Go through the material below and report how many lines contain "then". Give only the number.

··········

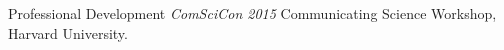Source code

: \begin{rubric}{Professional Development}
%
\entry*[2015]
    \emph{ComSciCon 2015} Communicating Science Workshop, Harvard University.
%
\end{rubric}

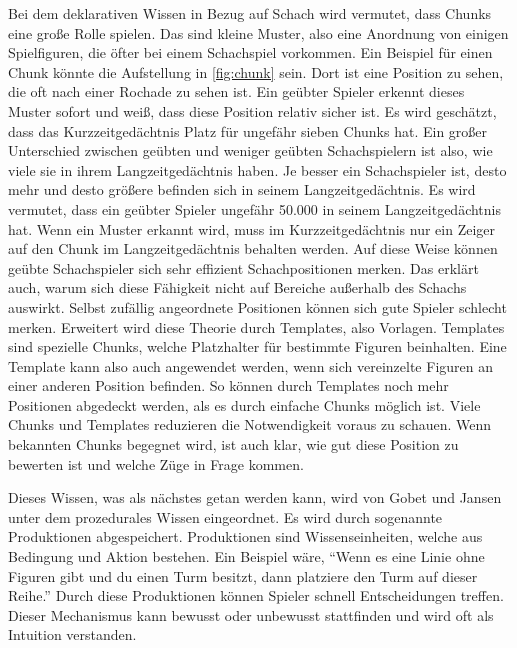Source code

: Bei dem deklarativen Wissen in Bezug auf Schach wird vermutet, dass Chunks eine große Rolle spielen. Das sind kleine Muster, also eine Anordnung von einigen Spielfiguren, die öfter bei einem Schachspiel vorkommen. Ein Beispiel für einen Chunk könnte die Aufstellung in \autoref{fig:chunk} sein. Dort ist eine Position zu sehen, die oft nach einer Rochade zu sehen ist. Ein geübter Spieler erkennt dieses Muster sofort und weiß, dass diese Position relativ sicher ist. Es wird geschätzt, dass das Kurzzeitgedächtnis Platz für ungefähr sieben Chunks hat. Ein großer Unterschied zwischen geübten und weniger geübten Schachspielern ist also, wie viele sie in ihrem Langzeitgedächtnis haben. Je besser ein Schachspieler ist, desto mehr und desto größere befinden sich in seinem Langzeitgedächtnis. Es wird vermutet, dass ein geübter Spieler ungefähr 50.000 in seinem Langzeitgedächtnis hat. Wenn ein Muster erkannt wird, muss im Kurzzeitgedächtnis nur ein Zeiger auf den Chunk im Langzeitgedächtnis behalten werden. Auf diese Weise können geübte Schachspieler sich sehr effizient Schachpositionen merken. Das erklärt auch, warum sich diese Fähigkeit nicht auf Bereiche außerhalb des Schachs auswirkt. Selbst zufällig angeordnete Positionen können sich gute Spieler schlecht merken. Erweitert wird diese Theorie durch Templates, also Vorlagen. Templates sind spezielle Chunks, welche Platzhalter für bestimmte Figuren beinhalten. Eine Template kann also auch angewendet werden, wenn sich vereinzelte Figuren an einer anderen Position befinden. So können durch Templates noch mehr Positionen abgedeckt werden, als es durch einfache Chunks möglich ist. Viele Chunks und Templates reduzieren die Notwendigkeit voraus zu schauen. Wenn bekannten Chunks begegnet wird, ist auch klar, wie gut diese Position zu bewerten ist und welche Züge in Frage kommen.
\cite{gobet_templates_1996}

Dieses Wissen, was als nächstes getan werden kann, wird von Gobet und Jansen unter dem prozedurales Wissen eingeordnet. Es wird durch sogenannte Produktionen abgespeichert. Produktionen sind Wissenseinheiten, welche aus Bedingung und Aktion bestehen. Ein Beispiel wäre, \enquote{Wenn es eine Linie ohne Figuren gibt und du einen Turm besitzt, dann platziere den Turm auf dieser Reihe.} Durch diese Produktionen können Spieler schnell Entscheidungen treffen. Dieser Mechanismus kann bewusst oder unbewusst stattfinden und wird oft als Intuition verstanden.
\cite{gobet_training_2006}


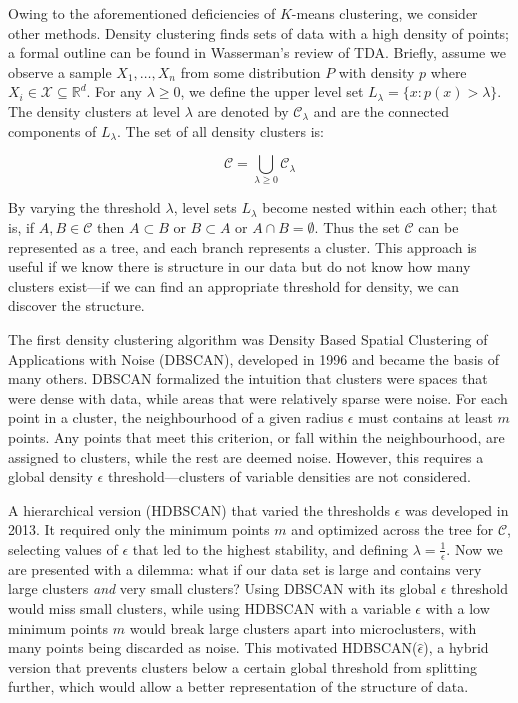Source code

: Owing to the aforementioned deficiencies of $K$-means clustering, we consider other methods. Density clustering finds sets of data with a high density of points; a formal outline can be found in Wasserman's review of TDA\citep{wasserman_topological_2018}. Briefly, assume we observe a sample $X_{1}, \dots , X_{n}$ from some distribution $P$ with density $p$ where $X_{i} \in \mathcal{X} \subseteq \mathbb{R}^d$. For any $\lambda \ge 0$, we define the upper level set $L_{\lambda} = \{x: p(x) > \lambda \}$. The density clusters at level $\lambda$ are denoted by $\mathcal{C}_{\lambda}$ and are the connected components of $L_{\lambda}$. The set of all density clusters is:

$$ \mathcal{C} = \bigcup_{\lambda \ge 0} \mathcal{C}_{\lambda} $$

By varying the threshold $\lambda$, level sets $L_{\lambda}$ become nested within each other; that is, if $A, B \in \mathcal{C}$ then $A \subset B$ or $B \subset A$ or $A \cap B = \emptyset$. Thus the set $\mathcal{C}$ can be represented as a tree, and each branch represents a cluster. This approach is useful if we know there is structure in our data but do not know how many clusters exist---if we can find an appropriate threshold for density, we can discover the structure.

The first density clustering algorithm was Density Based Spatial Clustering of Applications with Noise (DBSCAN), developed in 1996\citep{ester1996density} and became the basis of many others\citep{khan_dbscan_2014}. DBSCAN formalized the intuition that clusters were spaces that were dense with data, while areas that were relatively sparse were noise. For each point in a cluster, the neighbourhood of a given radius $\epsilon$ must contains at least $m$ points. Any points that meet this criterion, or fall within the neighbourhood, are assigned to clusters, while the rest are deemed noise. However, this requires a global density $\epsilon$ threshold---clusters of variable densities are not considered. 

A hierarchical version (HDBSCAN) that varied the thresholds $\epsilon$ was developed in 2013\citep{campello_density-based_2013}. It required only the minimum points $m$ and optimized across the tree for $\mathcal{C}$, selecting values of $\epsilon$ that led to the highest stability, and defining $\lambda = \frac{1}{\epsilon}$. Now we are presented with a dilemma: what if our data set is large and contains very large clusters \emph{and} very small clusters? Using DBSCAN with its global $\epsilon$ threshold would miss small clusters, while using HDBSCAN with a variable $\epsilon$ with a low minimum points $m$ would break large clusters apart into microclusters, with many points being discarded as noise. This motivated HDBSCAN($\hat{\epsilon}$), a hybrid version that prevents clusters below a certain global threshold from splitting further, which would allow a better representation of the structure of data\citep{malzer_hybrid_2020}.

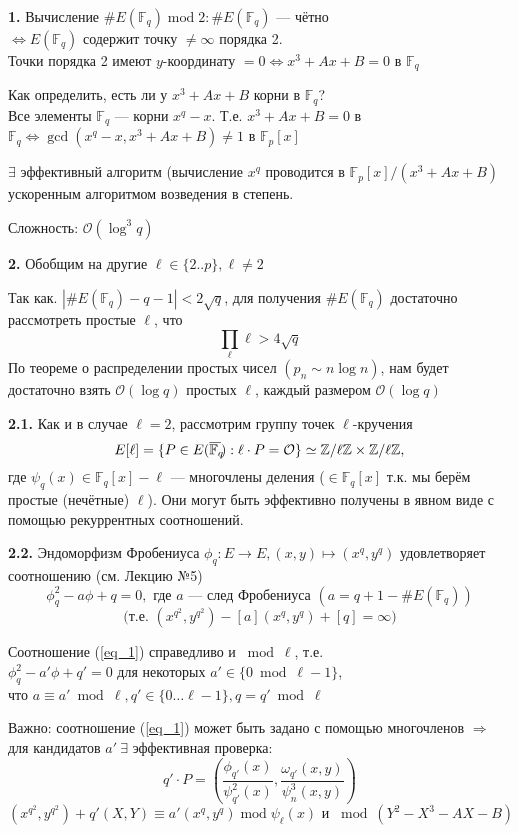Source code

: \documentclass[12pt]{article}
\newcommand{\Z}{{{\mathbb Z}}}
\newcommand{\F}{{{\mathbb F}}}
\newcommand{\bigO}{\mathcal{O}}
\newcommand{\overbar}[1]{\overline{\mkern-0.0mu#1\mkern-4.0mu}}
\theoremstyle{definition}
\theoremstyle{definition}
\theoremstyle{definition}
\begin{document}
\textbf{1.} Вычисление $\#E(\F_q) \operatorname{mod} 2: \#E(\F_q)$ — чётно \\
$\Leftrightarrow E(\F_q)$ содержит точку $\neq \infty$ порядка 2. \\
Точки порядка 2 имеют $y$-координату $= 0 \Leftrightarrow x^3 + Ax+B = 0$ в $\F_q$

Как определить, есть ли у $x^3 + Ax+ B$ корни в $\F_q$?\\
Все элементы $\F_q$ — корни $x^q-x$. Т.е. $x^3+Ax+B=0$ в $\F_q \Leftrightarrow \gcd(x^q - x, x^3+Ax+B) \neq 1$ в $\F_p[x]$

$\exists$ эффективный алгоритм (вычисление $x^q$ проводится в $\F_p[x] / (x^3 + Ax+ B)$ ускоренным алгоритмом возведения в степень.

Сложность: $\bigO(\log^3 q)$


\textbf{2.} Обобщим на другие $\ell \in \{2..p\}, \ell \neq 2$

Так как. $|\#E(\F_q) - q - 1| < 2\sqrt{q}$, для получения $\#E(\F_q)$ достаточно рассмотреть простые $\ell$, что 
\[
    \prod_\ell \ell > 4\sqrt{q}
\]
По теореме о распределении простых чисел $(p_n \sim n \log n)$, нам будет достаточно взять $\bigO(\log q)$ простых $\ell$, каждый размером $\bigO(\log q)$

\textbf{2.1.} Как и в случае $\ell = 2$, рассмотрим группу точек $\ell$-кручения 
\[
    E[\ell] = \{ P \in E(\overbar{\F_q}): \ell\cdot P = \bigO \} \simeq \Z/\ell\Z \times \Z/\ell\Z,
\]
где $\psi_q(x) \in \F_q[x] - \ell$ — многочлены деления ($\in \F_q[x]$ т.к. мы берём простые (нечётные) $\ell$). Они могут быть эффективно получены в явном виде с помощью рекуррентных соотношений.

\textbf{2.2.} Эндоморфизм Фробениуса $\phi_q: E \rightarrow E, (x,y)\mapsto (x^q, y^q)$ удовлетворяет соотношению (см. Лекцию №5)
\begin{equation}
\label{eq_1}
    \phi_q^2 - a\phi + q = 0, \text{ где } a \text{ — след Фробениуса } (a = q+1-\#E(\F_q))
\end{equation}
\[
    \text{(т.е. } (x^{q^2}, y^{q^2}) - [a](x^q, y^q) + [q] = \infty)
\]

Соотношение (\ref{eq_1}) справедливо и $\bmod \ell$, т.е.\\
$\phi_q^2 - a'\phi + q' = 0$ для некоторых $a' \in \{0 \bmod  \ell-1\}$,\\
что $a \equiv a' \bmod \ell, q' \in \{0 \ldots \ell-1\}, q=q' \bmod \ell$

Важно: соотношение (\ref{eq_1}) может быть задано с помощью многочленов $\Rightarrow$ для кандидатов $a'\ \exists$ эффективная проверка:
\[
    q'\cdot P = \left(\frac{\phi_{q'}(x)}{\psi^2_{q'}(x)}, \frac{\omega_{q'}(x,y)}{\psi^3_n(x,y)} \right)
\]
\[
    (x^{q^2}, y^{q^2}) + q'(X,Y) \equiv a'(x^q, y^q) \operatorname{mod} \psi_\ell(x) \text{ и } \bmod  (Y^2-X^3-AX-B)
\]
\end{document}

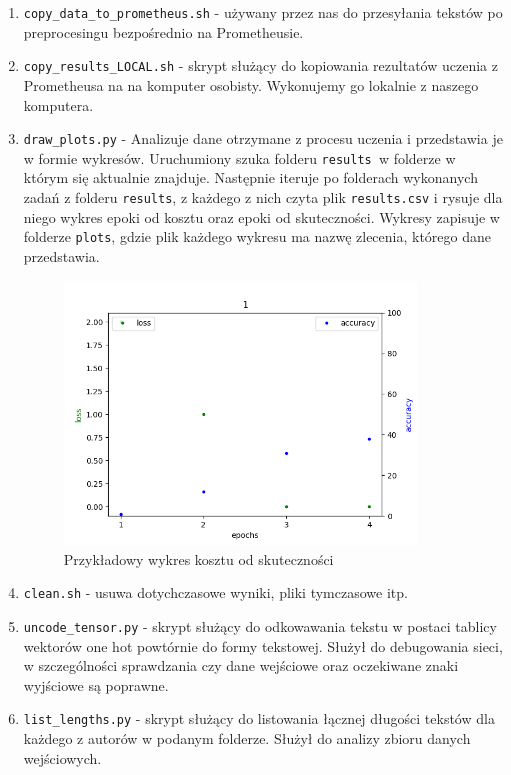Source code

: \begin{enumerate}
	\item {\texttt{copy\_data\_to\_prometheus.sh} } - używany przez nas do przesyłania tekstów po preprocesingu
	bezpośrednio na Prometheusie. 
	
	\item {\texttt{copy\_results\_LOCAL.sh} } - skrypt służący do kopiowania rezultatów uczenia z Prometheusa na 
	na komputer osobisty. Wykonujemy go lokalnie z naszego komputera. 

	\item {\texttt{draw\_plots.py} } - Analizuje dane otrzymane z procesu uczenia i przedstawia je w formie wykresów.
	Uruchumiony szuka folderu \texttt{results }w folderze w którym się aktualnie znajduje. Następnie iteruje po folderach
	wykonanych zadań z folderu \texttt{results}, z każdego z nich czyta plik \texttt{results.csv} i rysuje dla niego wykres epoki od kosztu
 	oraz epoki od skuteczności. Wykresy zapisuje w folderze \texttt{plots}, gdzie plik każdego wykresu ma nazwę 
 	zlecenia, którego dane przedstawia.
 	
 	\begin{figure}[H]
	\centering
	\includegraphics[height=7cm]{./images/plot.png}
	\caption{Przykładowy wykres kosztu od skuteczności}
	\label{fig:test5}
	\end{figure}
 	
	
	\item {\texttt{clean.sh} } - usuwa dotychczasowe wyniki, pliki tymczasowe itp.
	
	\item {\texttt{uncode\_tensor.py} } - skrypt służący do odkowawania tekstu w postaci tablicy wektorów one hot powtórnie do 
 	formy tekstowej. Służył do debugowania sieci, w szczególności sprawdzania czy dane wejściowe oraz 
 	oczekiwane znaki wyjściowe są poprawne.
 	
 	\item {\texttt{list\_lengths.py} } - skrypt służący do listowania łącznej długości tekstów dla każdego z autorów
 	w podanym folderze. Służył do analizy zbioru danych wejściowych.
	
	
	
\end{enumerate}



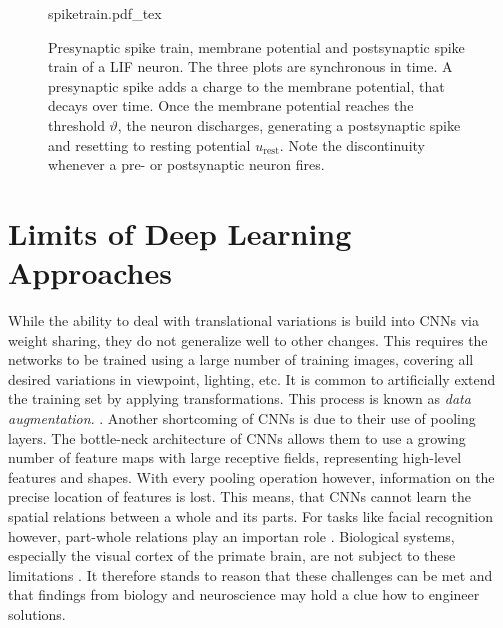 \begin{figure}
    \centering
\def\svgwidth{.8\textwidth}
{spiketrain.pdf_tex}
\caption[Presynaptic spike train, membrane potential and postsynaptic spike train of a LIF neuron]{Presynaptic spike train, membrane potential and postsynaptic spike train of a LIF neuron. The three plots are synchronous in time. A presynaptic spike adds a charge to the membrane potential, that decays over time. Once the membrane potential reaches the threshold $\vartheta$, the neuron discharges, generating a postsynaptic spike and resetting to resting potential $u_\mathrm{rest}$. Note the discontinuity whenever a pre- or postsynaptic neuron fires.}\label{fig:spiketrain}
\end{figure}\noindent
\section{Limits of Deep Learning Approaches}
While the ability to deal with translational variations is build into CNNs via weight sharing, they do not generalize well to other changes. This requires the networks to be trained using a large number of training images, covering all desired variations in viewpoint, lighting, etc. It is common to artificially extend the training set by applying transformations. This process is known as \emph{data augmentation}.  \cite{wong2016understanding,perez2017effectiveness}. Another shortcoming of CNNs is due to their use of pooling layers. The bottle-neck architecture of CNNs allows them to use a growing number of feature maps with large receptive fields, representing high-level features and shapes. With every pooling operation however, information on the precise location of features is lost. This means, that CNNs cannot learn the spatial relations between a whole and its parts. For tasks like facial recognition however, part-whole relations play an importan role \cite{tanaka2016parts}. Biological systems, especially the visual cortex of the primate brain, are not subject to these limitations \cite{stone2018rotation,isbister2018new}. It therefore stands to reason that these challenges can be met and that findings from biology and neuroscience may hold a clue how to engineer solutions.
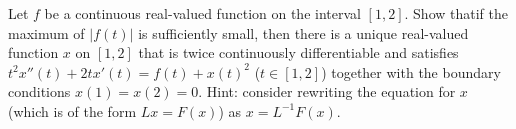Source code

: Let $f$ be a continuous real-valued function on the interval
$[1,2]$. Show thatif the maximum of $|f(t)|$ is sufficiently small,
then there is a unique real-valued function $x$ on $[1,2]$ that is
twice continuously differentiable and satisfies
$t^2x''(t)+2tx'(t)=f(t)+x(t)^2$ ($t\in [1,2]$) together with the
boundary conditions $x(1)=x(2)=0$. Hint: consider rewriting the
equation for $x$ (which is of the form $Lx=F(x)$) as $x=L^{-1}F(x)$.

··········

RESPONSE AREA | 2